Data entries:
__________________________________________________

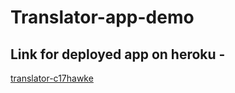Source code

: # Translator-app-demo

## Link for deployed app on heroku -
[translator-c17hawke](https://translator-c17hawke.herokuapp.com/)
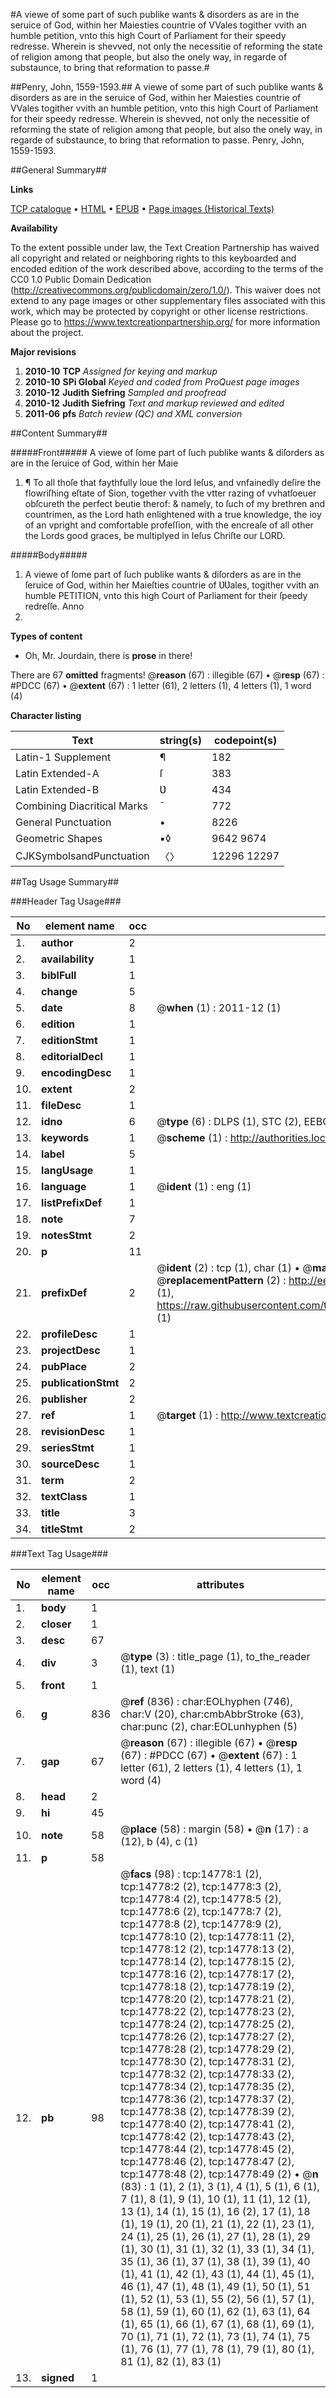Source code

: #A viewe of some part of such publike wants & disorders as are in the seruice of God, within her Maiesties countrie of VVales togither vvith an humble petition, vnto this high Court of Parliament for their speedy redresse. Wherein is shevved, not only the necessitie of reforming the state of religion among that people, but also the onely way, in regarde of substaunce, to bring that reformation to passe.#

##Penry, John, 1559-1593.##
A viewe of some part of such publike wants & disorders as are in the seruice of God, within her Maiesties countrie of VVales togither vvith an humble petition, vnto this high Court of Parliament for their speedy redresse. Wherein is shevved, not only the necessitie of reforming the state of religion among that people, but also the onely way, in regarde of substaunce, to bring that reformation to passe.
Penry, John, 1559-1593.

##General Summary##

**Links**

[TCP catalogue](http://www.ota.ox.ac.uk/tcp/)  • 
[HTML](http://tei.it.ox.ac.uk/tcp/Texts-HTML/free/A09/A09300.html)  • 
[EPUB](http://tei.it.ox.ac.uk/tcp/Texts-EPUB/free/A09/A09300.epub) • 
[Page images (Historical Texts)](https://historicaltexts.jisc.ac.uk/eebo-99849619e)

**Availability**

To the extent possible under law, the Text Creation Partnership has waived all copyright and related or neighboring rights to this keyboarded and encoded edition of the work described above, according to the terms of the CC0 1.0 Public Domain Dedication (http://creativecommons.org/publicdomain/zero/1.0/). This waiver does not extend to any page images or other supplementary files associated with this work, which may be protected by copyright or other license restrictions. Please go to https://www.textcreationpartnership.org/ for more information about the project.

**Major revisions**

1. __2010-10__ __TCP__ *Assigned for keying and markup*
1. __2010-10__ __SPi Global__ *Keyed and coded from ProQuest page images*
1. __2010-12__ __Judith Siefring__ *Sampled and proofread*
1. __2010-12__ __Judith Siefring__ *Text and markup reviewed and edited*
1. __2011-06__ __pfs__ *Batch review (QC) and XML conversion*

##Content Summary##

#####Front#####
A viewe of ſome part of ſuch publike wants & diſorders as are in the ſeruice of God, within her Maie
1. ¶ To all thoſe that faythfully loue the lord Ieſus, and vnfainedly deſire the flowriſhing eſtate of Sion, together vvith the vtter razing of vvhatſoeuer obſcureth the perfect beutie therof: & namely, to ſuch of my brethren and countrimen, as the Lord hath enlightened with a true knowledge, the ioy of an vpright and comfortable profeſſion, with the encreaſe of all other the Lords good graces, be multiplyed in Ieſus Chriſte our LORD.

#####Body#####

1. A viewe of ſome part of ſuch publike wants & diſorders as are in the ſeruice of God, within her Maieſties countrie of ƲƲales, togither vvith an humble PETITION, vnto this high Court of Parliament for their ſpeedy redreſſe. Anno
1588.

**Types of content**

  * Oh, Mr. Jourdain, there is **prose** in there!

There are 67 **omitted** fragments! 
 @__reason__ (67) : illegible (67)  •  @__resp__ (67) : #PDCC (67)  •  @__extent__ (67) : 1 letter (61), 2 letters (1), 4 letters (1), 1 word (4)

**Character listing**


|Text|string(s)|codepoint(s)|
|---|---|---|
|Latin-1 Supplement|¶|182|
|Latin Extended-A|ſ|383|
|Latin Extended-B|Ʋ|434|
|Combining             Diacritical Marks|̄|772|
|General Punctuation|•|8226|
|Geometric Shapes|▪◊|9642 9674|
|CJKSymbolsandPunctuation|〈〉|12296 12297|

##Tag Usage Summary##

###Header Tag Usage###

|No|element name|occ|attributes|
|---|---|---|---|
|1.|__author__|2||
|2.|__availability__|1||
|3.|__biblFull__|1||
|4.|__change__|5||
|5.|__date__|8| @__when__ (1) : 2011-12 (1)|
|6.|__edition__|1||
|7.|__editionStmt__|1||
|8.|__editorialDecl__|1||
|9.|__encodingDesc__|1||
|10.|__extent__|2||
|11.|__fileDesc__|1||
|12.|__idno__|6| @__type__ (6) : DLPS (1), STC (2), EEBO-CITATION (1), PROQUEST (1), VID (1)|
|13.|__keywords__|1| @__scheme__ (1) : http://authorities.loc.gov/ (1)|
|14.|__label__|5||
|15.|__langUsage__|1||
|16.|__language__|1| @__ident__ (1) : eng (1)|
|17.|__listPrefixDef__|1||
|18.|__note__|7||
|19.|__notesStmt__|2||
|20.|__p__|11||
|21.|__prefixDef__|2| @__ident__ (2) : tcp (1), char (1)  •  @__matchPattern__ (2) : ([0-9\-]+):([0-9IVX]+) (1), (.+) (1)  •  @__replacementPattern__ (2) : http://eebo.chadwyck.com/downloadtiff?vid=$1&page=$2 (1), https://raw.githubusercontent.com/textcreationpartnership/Texts/master/tcpchars.xml#$1 (1)|
|22.|__profileDesc__|1||
|23.|__projectDesc__|1||
|24.|__pubPlace__|2||
|25.|__publicationStmt__|2||
|26.|__publisher__|2||
|27.|__ref__|1| @__target__ (1) : http://www.textcreationpartnership.org/docs/. (1)|
|28.|__revisionDesc__|1||
|29.|__seriesStmt__|1||
|30.|__sourceDesc__|1||
|31.|__term__|2||
|32.|__textClass__|1||
|33.|__title__|3||
|34.|__titleStmt__|2||


###Text Tag Usage###

|No|element name|occ|attributes|
|---|---|---|---|
|1.|__body__|1||
|2.|__closer__|1||
|3.|__desc__|67||
|4.|__div__|3| @__type__ (3) : title_page (1), to_the_reader (1), text (1)|
|5.|__front__|1||
|6.|__g__|836| @__ref__ (836) : char:EOLhyphen (746), char:V (20), char:cmbAbbrStroke (63), char:punc (2), char:EOLunhyphen (5)|
|7.|__gap__|67| @__reason__ (67) : illegible (67)  •  @__resp__ (67) : #PDCC (67)  •  @__extent__ (67) : 1 letter (61), 2 letters (1), 4 letters (1), 1 word (4)|
|8.|__head__|2||
|9.|__hi__|45||
|10.|__note__|58| @__place__ (58) : margin (58)  •  @__n__ (17) : a (12), b (4), c (1)|
|11.|__p__|58||
|12.|__pb__|98| @__facs__ (98) : tcp:14778:1 (2), tcp:14778:2 (2), tcp:14778:3 (2), tcp:14778:4 (2), tcp:14778:5 (2), tcp:14778:6 (2), tcp:14778:7 (2), tcp:14778:8 (2), tcp:14778:9 (2), tcp:14778:10 (2), tcp:14778:11 (2), tcp:14778:12 (2), tcp:14778:13 (2), tcp:14778:14 (2), tcp:14778:15 (2), tcp:14778:16 (2), tcp:14778:17 (2), tcp:14778:18 (2), tcp:14778:19 (2), tcp:14778:20 (2), tcp:14778:21 (2), tcp:14778:22 (2), tcp:14778:23 (2), tcp:14778:24 (2), tcp:14778:25 (2), tcp:14778:26 (2), tcp:14778:27 (2), tcp:14778:28 (2), tcp:14778:29 (2), tcp:14778:30 (2), tcp:14778:31 (2), tcp:14778:32 (2), tcp:14778:33 (2), tcp:14778:34 (2), tcp:14778:35 (2), tcp:14778:36 (2), tcp:14778:37 (2), tcp:14778:38 (2), tcp:14778:39 (2), tcp:14778:40 (2), tcp:14778:41 (2), tcp:14778:42 (2), tcp:14778:43 (2), tcp:14778:44 (2), tcp:14778:45 (2), tcp:14778:46 (2), tcp:14778:47 (2), tcp:14778:48 (2), tcp:14778:49 (2)  •  @__n__ (83) : 1 (1), 2 (1), 3 (1), 4 (1), 5 (1), 6 (1), 7 (1), 8 (1), 9 (1), 10 (1), 11 (1), 12 (1), 13 (1), 14 (1), 15 (1), 16 (2), 17 (1), 18 (1), 19 (1), 20 (1), 21 (1), 22 (1), 23 (1), 24 (1), 25 (1), 26 (1), 27 (1), 28 (1), 29 (1), 30 (1), 31 (1), 32 (1), 33 (1), 34 (1), 35 (1), 36 (1), 37 (1), 38 (1), 39 (1), 40 (1), 41 (1), 42 (1), 43 (1), 44 (1), 45 (1), 46 (1), 47 (1), 48 (1), 49 (1), 50 (1), 51 (1), 52 (1), 53 (1), 55 (2), 56 (1), 57 (1), 58 (1), 59 (1), 60 (1), 62 (1), 63 (1), 64 (1), 65 (1), 66 (1), 67 (1), 68 (1), 69 (1), 70 (1), 71 (1), 72 (1), 73 (1), 74 (1), 75 (1), 76 (1), 77 (1), 78 (1), 79 (1), 80 (1), 81 (1), 82 (1), 83 (1)|
|13.|__signed__|1||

__________________________________________________

TASK:
The required result is the entries above, printed exactly from the first line through the line with "##Penry, John, 1559-1593.##", pictures excluded.

RESULT OF THIS EXERCISE:
Source code

: # Translator-app-demo

## Link for deployed app on heroku -
[translator-c17hawke](https://translator-c17hawke.herokuapp.com/)
Source code

: #A viewe of some part of such publike wants & disorders as are in the seruice of God, within her Maiesties countrie of VVales togither vvith an humble petition, vnto this high Court of Parliament for their speedy redresse. Wherein is shevved, not only the necessitie of reforming the state of religion among that people, but also the onely way, in regarde of substaunce, to bring that reformation to passe.#

##Penry, John, 1559-1593.##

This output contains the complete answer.